This is the scenario that greeted visitors at "Talking and Working with Jimmie Durham" at Matt’s Gallery on Saturday. My point is this. Within an open studio event, any public performance or space in which the artist is present as active participant, there is an exchange. One where the artist puts themselves and their ideas on display and you hold up your part of the transaction by turning up, being interested and enabling the artist to showcase themselves and their wares. It is a reciprocal transaction in which the artist achieves the desired interaction with the public and the visitor’s sense of entitlement and their role as valued destination for the work is assured. This is not to say the relationship between artist and audience is always easy. The artist can utilise the mutual exchange as location for his or her experimental ideas in any number of troubling ways. But as member of an invited audience you always know that you are a fundamental part of the transaction. After all, even the worse kind of experiment needs participants to test upon. Right? Well, not so with ‘Talking and Working with Jimmie Durham’.
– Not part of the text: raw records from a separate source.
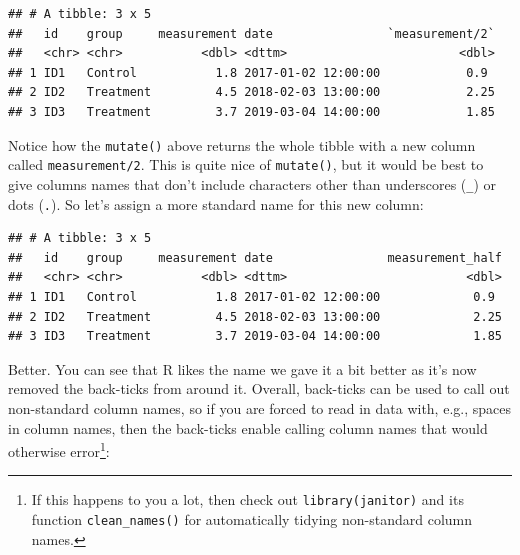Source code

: \documentclass[
  12pt,
  krantz2]{krantz}
\makeatletter
\newenvironment{Shaded}{\begin{snugshade}}{\end{snugshade}}
\newcommand{\CommentTok}[1]{\textcolor[rgb]{0.56,0.35,0.01}{\textit{#1}}}
\newcommand{\DataTypeTok}[1]{\textcolor[rgb]{0.13,0.29,0.53}{#1}}
\newcommand{\DecValTok}[1]{\textcolor[rgb]{0.00,0.00,0.81}{#1}}
\newcommand{\KeywordTok}[1]{\textcolor[rgb]{0.13,0.29,0.53}{\textbf{#1}}}
\newcommand{\NormalTok}[1]{#1}
\newcommand{\OperatorTok}[1]{\textcolor[rgb]{0.81,0.36,0.00}{\textbf{#1}}}
\newcommand{\StringTok}[1]{\textcolor[rgb]{0.31,0.60,0.02}{#1}}
\newenvironment{kframe}{%
\medskip{}
\setlength{\fboxsep}{.8em}
 \def\at@end@of@kframe{}%
 \ifinner\ifhmode%
  \def\at@end@of@kframe{\end{minipage}}%
  \begin{minipage}{\columnwidth}%
 \fi\fi%
 \def\FrameCommand##1{\hskip\@totalleftmargin \hskip-\fboxsep
 \colorbox{shadecolor}{##1}\hskip-\fboxsep
     \hskip-\linewidth \hskip-\@totalleftmargin \hskip\columnwidth}%
 \MakeFramed {\advance\hsize-\width
   \@totalleftmargin\z@ \linewidth\hsize
   \@setminipage}}%
 {\par\unskip\endMakeFramed%
 \at@end@of@kframe}
\renewenvironment{Shaded}{\begin{kframe}}{\end{kframe}}
\makeatother
\begin{document}
\begin{verbatim}
## # A tibble: 3 x 5
##   id    group     measurement date                `measurement/2`
##   <chr> <chr>           <dbl> <dttm>                        <dbl>
## 1 ID1   Control           1.8 2017-01-02 12:00:00            0.9 
## 2 ID2   Treatment         4.5 2018-02-03 13:00:00            2.25
## 3 ID3   Treatment         3.7 2019-03-04 14:00:00            1.85
\end{verbatim}

Notice how the \texttt{mutate()} above returns the whole tibble with a new column called \texttt{measurement/2}.
This is quite nice of \texttt{mutate()}, but it would be best to give columns names that don't include characters other than underscores (\texttt{\_}) or dots (\texttt{.}).
So let's assign a more standard name for this new column:

\begin{Shaded}
\end{Shaded}

\begin{verbatim}
## # A tibble: 3 x 5
##   id    group     measurement date                measurement_half
##   <chr> <chr>           <dbl> <dttm>                         <dbl>
## 1 ID1   Control           1.8 2017-01-02 12:00:00             0.9 
## 2 ID2   Treatment         4.5 2018-02-03 13:00:00             2.25
## 3 ID3   Treatment         3.7 2019-03-04 14:00:00             1.85
\end{verbatim}

Better.
You can see that R likes the name we gave it a bit better as it's now removed the back-ticks from around it.
Overall, back-ticks can be used to call out non-standard column names, so if you are forced to read in data with, e.g., spaces in column names, then the back-ticks enable calling column names that would otherwise error\footnote{If this happens to you a lot, then check out \texttt{library(janitor)} and its function \texttt{clean\_names()} for automatically tidying non-standard column names.}:

\begin{Shaded}
\end{Shaded}
\end{document}
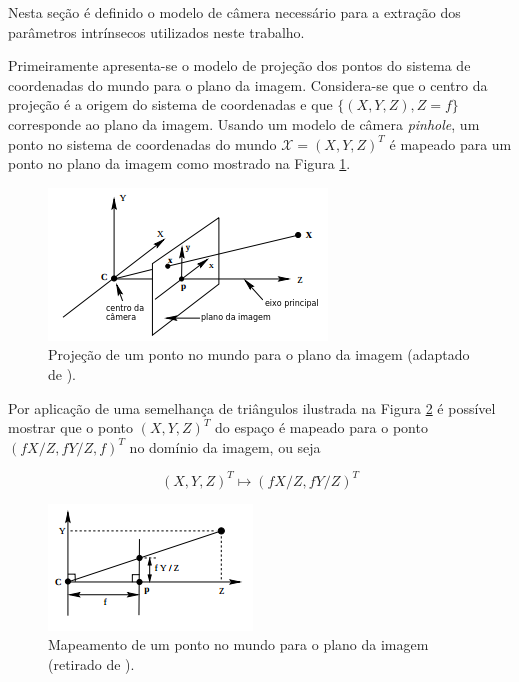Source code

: {Nesta seção é definido o modelo de câmera necessário para a extração dos parâmetros intrínsecos utilizados neste trabalho. 

Primeiramente apresenta-se o modelo de projeção dos pontos do sistema de coordenadas do mundo para o plano da imagem. Considera-se que o centro da projeção é a origem do sistema de coordenadas e que $\{(X,Y,Z), Z = f\}$ corresponde ao plano da imagem. Usando um modelo de câmera \textit{pinhole}, um ponto no sistema de coordenadas do mundo $\mathcal{X} = (X,Y,Z)^T$ é mapeado para um ponto no plano da imagem como mostrado na Figura \ref{fig:projeção}.

\begin{figure}[h!]
\centering
\includegraphics[width=.5\linewidth]{figs/TG_pinhole_1_pt.png}
\caption{Projeção de um ponto no mundo para o plano da imagem (adaptado de \cite{hartley2003multiple}).}
\label{fig:projeção}
\end{figure}

Por aplicação de uma semelhança de triângulos ilustrada na Figura \ref{fig:mapeamento} é possível mostrar que o ponto $(X,Y,Z)^T$ do espaço é mapeado para o ponto $(fX/Z,fY/Z,f)^T$ no domínio da imagem, ou seja

\begin{equation}
(X,Y,Z)^T \mapsto (fX/Z,fY/Z)^T
\label{eq:3d_mapPonto}
\end{equation}


\begin{figure}[h!]
\centering
\includegraphics[width=.5\linewidth]{figs/TG_pinhole_2.png}
\caption{Mapeamento de um ponto no mundo para o plano da imagem (retirado de \cite{hartley2003multiple}).}
\label{fig:mapeamento}
\end{figure}

}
Inside his half built installation at Matt’s Gallery Jimmie Durham isn’t sharing. Durham isn’t talking and he certainly isn’t reciting poetry or singing. Durham is silent. Durham tinkers and bores holes in bits of wood. Durham doesn’t need his audience. Durham doesn’t want us there. I suspect Durham might even hate us. Over the next forty-five minutes Durham continues to bore. It is agony. My mind wonders off, to anywhere but here. Dur-ham. Dur-ham. Dur-ham. I can hear the blood pulsing in my ears. Dur-ham, Dur-ham, Dur-ham. Cowhide-covered drum beats sound out across the American plains.

One hour later, I’m still wondering. Is Durham’s refusal to engage with the audience his rejection of our desire for the Live? This seems too simplistic. Does Durham’s silence deliberately set him up as our object of study, a museum or world fair exhibit, highlighting the consumption of native cultures whilst insisting that he will not play ball like a performing seal-lion or a ‘real Indian’? Luiseño American Indian and artist, James Luna, embodied a similar critique in his ‘Artifact Piece’ of 1987 in which he enclosed himself inside a glass museum case at the Museum and Man, San Diego. Visitors arriving to see an ethnographic museum presentation of Native American cultures were shocked by the living, breathing, "undead" presence of the loin-clothed Luiseño artist on display. Is my disappointment with "Talking and Working with Jimmie Durham" that this ‘Native‘ will not perform?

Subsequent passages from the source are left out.